Смущенный Савка, поднявшийся верхом по мраморной лестнице, стоит со своим конем у стены огромной столовой, а Щорс и Боженко ведут начатый разговор.
Батько не может понять: разве не призывали его на митингах уничтожать буржуазию и предателей-офицеров?! А тут вдруг? «Буржуя не тронь, офицера — не смей». И Щорс втолковывает ему, что и у офицеров нужно учиться. «Учиться побеждать».
— Да как же я буду у них учиться побеждать, когда я их сам побеждаю? — почти заплакал от возмущения Боженко.
— Карту! — приказал Щорс. Подали развернутую карту. — Ну, батько, об этом в другой раз. А сейчас отправляйся с бригадой на Винницу побеждать Петлюру. Кстати, покажи, где Винница.
Среди штабистов, присутствующих при разговоре, есть и бывшие офицеры. Батько оказывается в пренеприятном положении. Мало того, что Щорс перед всеми изобличает его в военной малограмотности. Но кругом еще и мальчишки. Он всем им в отцы годится.
Батько пытается хитрить.
— Я в Виннице и без карты был десятки раз…
Штабисты гогочут.
Боженко обращается к Трояну:
— Савочка, покажи ему Винницу, хай не чепляется.
— Буду я себе очи портить, — ответил Савка, нагнувшись с седла. — Бердичев заберем, а там раз-два стукнуть — и Винница.
Понимая ситуацию и уже жалея о причиненной батьке обиде, Щорс берет старика под защиту.
— Великолепно покажет, — говорит он. — Великолепно покажет все, что угодно. Знает он карту не хуже вас, если не лучше. Но у каждого своя манера карту читать. У батьки своя. Ему мало знания карты. Он всегда проверяет, насколько его командиры знают ее и чувствуют. Так-то, батько, правильно! Вот погоним Петлюру за Бердичев и завернем для хлопцев свою школу — красных командиров…
Боженко, пишет тут сценарист, «смотрел на Щорса с нежностью, как на дорогого своего умного сына».
И неразумный сын есть у батьки. Это Савка Троян.
В среде богунцев и таращанцев — этой конной вольницы восемнадцатого года — Довженко разглядел ту простодушную патриархальность отношений, какая почти всегда возникает в сплоченном фронтовом братстве и превосходно уживается с вынужденной жестокостью, с вырабатывающейся привычкой к виду собственной и чужой крови, с таким несвойственным человеку (чаще внешним, но порою и совершенно искренним) безразличием к смерти. Довженко писал свой сценарий через пятнадцать лет после гражданской войны, но вскоре черты тех же отношений возникли в землянках Отечественной войны и особенно в партизанских отрядах.

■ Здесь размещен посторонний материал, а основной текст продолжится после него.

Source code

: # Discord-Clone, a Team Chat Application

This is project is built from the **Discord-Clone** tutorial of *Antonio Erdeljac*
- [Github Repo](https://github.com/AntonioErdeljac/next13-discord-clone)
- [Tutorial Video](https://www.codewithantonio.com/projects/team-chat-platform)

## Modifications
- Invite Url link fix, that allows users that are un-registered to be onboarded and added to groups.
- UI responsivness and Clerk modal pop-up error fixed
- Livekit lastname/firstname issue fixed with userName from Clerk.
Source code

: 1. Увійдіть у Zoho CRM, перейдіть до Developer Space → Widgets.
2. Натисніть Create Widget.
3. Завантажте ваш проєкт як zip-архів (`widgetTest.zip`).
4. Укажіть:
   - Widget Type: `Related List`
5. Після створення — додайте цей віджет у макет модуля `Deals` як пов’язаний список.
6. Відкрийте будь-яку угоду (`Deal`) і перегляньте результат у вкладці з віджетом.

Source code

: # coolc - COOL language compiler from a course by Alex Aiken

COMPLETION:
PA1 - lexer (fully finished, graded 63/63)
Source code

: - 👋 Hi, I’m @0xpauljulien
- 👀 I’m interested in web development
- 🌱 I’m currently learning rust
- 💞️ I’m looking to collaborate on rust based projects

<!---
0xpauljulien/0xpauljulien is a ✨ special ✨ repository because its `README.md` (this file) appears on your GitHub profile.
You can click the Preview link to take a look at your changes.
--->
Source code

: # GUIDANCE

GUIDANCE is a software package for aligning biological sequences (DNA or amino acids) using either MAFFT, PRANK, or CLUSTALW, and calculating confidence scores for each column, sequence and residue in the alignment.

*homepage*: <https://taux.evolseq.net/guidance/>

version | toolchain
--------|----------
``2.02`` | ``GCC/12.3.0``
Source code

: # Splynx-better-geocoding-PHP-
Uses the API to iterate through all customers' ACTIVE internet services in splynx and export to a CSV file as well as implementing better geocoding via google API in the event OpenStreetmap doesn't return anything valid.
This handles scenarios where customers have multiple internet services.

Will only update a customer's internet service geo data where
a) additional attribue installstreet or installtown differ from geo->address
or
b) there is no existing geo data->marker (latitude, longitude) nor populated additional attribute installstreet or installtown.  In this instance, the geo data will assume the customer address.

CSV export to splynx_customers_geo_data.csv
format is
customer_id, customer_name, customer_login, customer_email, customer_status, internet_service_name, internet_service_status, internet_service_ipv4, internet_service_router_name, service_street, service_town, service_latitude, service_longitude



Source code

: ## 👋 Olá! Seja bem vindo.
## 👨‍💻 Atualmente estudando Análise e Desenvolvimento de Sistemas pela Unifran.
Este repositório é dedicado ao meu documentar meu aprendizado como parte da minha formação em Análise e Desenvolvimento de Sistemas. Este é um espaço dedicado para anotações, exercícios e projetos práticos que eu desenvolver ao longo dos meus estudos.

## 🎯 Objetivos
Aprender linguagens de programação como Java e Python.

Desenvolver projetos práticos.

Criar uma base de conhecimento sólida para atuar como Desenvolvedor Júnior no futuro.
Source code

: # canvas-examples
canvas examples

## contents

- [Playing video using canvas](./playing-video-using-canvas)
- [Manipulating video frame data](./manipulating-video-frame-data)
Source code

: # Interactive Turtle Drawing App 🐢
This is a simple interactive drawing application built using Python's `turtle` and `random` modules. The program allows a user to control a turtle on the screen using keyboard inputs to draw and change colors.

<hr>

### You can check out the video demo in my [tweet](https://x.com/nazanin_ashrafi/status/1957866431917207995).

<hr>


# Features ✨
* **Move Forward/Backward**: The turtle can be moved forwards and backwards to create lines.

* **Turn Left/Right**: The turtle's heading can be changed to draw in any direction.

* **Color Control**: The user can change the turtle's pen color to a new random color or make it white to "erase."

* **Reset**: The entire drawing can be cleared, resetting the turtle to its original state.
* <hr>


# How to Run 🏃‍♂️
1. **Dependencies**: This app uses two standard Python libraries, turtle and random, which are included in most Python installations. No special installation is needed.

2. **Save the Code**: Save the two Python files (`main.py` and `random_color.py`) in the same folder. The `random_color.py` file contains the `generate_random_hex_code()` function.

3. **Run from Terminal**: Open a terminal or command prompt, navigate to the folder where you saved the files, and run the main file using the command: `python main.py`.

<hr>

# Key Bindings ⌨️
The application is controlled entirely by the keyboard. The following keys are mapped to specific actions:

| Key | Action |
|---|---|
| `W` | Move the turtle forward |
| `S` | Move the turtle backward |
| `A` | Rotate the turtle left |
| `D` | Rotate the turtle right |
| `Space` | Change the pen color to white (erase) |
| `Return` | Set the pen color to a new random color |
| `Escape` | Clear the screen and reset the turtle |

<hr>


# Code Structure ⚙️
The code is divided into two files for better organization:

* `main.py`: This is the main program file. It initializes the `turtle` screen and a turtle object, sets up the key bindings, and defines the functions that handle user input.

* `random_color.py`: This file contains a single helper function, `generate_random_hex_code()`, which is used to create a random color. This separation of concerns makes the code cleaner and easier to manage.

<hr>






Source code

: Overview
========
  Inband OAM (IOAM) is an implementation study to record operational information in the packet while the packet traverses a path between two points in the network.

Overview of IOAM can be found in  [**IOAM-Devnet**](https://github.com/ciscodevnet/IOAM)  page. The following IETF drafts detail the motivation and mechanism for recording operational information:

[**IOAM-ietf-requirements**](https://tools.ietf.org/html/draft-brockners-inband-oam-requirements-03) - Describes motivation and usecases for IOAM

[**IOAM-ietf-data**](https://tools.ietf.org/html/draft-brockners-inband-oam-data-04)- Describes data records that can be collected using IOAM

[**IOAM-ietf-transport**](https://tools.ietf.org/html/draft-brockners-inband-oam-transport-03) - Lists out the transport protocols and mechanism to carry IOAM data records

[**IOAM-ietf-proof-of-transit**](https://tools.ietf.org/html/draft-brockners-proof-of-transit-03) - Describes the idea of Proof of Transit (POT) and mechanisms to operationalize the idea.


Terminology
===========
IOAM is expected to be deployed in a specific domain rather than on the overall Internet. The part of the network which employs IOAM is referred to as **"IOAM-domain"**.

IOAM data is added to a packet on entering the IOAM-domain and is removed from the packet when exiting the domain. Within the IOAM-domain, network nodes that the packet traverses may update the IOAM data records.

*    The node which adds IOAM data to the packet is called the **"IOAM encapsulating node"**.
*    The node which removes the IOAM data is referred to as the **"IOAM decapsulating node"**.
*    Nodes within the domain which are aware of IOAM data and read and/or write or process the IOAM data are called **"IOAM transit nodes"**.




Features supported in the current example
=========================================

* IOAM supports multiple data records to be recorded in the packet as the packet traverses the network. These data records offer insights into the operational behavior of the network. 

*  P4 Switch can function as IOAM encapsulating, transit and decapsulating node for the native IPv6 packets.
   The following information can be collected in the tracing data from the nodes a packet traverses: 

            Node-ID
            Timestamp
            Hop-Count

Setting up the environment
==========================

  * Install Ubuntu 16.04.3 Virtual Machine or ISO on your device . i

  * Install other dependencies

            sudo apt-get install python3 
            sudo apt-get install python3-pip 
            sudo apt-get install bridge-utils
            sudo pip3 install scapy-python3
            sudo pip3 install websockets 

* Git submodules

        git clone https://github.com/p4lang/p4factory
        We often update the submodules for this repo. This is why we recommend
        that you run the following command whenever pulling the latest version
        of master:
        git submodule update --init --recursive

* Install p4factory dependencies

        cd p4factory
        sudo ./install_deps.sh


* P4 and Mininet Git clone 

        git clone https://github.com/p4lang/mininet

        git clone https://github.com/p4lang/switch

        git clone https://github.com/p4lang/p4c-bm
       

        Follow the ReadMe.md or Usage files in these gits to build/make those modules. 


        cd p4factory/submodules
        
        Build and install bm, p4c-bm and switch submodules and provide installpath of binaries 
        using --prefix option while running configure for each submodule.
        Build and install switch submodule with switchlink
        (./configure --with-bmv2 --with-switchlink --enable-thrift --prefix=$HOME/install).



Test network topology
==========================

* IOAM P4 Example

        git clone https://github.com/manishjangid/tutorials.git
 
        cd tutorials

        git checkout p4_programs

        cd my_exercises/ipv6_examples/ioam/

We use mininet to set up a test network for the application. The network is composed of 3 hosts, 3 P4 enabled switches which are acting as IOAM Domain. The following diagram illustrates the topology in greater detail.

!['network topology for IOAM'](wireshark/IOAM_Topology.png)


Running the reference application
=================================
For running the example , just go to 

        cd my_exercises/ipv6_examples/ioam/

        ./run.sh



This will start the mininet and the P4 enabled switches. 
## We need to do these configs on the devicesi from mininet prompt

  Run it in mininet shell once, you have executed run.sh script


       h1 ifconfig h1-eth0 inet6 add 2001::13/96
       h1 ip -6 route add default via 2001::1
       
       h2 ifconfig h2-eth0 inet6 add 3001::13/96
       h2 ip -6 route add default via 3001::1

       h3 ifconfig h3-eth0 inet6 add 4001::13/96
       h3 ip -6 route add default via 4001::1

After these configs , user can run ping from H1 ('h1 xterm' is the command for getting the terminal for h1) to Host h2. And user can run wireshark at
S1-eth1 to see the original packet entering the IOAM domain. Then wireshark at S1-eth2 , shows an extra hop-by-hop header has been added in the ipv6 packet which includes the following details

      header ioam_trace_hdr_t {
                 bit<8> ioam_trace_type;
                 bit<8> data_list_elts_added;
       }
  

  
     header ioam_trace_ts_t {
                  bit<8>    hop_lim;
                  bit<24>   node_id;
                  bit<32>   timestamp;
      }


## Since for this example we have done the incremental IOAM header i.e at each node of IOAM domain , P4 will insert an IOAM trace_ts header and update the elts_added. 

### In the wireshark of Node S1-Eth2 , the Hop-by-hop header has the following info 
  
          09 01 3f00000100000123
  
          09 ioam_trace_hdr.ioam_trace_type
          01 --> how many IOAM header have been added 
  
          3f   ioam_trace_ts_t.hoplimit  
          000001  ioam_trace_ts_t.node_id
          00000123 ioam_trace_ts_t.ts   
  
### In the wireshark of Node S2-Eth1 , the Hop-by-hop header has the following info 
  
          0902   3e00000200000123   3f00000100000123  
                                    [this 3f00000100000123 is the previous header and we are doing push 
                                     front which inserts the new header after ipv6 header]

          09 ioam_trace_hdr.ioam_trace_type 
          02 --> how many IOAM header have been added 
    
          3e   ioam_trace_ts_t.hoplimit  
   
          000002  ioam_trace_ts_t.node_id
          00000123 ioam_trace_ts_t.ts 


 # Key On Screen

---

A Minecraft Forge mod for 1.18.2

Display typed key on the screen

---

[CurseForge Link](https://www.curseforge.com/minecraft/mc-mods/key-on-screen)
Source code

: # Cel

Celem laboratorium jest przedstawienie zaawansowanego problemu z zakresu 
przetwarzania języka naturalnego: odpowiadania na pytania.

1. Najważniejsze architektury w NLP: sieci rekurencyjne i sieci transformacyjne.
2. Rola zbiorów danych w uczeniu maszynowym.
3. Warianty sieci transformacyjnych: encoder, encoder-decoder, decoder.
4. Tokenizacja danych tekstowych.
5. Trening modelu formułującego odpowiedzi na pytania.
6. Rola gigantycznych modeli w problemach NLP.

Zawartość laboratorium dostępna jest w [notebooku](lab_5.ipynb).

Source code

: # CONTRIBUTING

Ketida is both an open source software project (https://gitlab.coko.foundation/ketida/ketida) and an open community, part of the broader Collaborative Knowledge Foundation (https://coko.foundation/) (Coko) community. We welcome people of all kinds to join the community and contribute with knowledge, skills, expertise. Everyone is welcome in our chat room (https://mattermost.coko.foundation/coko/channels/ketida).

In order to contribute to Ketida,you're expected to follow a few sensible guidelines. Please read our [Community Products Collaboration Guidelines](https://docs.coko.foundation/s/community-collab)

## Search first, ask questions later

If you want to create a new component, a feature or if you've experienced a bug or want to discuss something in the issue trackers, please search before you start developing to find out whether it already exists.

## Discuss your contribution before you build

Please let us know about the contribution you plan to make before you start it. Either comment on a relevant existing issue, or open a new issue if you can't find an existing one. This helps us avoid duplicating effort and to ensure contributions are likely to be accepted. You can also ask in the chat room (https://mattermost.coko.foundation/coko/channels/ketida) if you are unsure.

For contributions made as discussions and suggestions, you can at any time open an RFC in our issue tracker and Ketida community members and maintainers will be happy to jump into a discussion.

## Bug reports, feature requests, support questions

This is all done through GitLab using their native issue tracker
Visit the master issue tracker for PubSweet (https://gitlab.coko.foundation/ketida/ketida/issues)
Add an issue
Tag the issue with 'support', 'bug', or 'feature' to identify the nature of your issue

Патриархальность естественно возникала из чувства общности судьбы, а также из живейшей потребности найти себя как бы в семье, где есть глава, на чью сметку, ясность и присутствие духа можно положиться в минуту опасности. То, что такого главу украинская боевая вольница называла «батькой», не было случайностью.
И еще одну черту фронтового братства верно ощутил Довженко. Вероятно, нигде и никогда не бывало такой легкости духа и такой склонности к забубенному веселью, как в среде этих людей, постоянно зависевших от внезапного стечения обстоятельств, которое могло в любую минуту поставить их с глазу на глаз со смертью. В «Щорсе» врожденный комедийный талант Довженко раскрылся, быть может, с наибольшею полнотою.
Особенно относится это к сценам, где показаны отношения между батькой Боженко и его адъютантом.
Вот кончается разговор Щорса с командиром таращанцев. И снова откуда-то сверху, с седла, слышится настойчивый, недоуменный вопрос:
«— Так что же мне с буржуазией робить, батько?
«Боженко оглянулся и, словно впервые увидев Савку в седле, молча встал, надел шапку, взял коня под уздцы и повел. Савка оглядывался в недоумении, чувствуя недоброе. Вскоре они остановились в другой, не менее пышной комнате. с прекрасными картинами на стенах. Убедившись, что в комнате никого нет, Боженко посмотрел вверх на Савку.
— Ты чего, сукин сын, срамишь меня перед рабочим классом? Кто тебя учил по гетманским покоям разъезжать верхом? Слезай!
— Батько, может, дома побили б, — тихо и застенчиво посоветовал Савка.
— Слезай, кажу тебе, селюк!
Савка соскочил с коня и, подставив Боженко широчайшую спину, начал вроде как бы чистить ногу коня рукавом доброго дубленого тулупа. Ему хотелось скрыть экзекуцию даже перед конем, и поэтому после того, как Боженко три раза огрел его нагайкой по спине, он наполовину притворился, что не замечает этого обстоятельства.
Тем не менее, когда Боженко перестал его потчевать, он деликатно спросил, не переставая гладить коня:
— Уже?
— Уже, — ответил Боженко с некоторой заботой в голосе и, вынув из кармана пальто бутылку коньяку, налил рюмку. — На, запей, мурляка.
Савка мигом запил и тут же по случаю взятия разных городов пустился в приятные воспоминания!
— А помните, батько, как я в Нежине с этого вот коника двенадцать петлюровцев шарахнул! — и Савка засмеялся с таким тончайшим хрипом, с такими петушками и нежнейшими дудочками в простуженной глотке, так ему было весело и приятно стоять в компании с батьком и коником в тепле, с рюмочкой, что он готов был за одну такую минуту броситься не то что в любой огонь — самому черту на рога.
— Как же, помню, — сказал Боженко и налил Савке вторую рюмку.
— А в Городне, помните? Тех офицериков… Ох, и шарахнули ж!..
— Помню и Городню, — вздохнул Боженко, наливая третью рюмку.
— А в Броварах, помните? Ххх-х-х! — дудочки заиграли в Савкиной груди на высшем пределе.
— Ну, будет, будет, — нахмурился Боженко. — Все вспоминать — коньяку не хватит.
Савка мигом вскочил на коня, а Боженко тем временем сам опрокинул рюмку коньяку, и, как на грех, неудачно.
— Василь Назарович! — засмеялись в дверях командиры.
— Расстреляю!!! — крикнул Боженко на Савку и топнул ногой с чудовищным притворством.
Савка вылетел из зала, как змей».
Историкам русской живописи поименно известен почти каждый живой натурщик, к чьей помощи прибегал И. Е. Репин, работая над «Письмом запорожцев султану». Но разве память о гоголевских сичевиках не была той главной силой, которая одушевляла всю реальную современную натуру под репинскою кистью? Так произошло и с Довженко. Он много встречался с богунцами и таращанцами, беседовал с ними, записывал множество историй — порою сухих, как боевая реляция, порою анекдотических, — и всякий раз история недавнего времени слитно и прочно накладывалась в представлении художника на предания времен куда более давних; эпизоды и характеры сливались с выношенным материалом другой, не-созданной картины, рождая те обобщенные (и вместе с тем на редкость конкретные, индивидуальные) национальные черты, которые окрасили героя еще живее и ярче, чем это удавалось в «Звенигоре» или «Арсенале».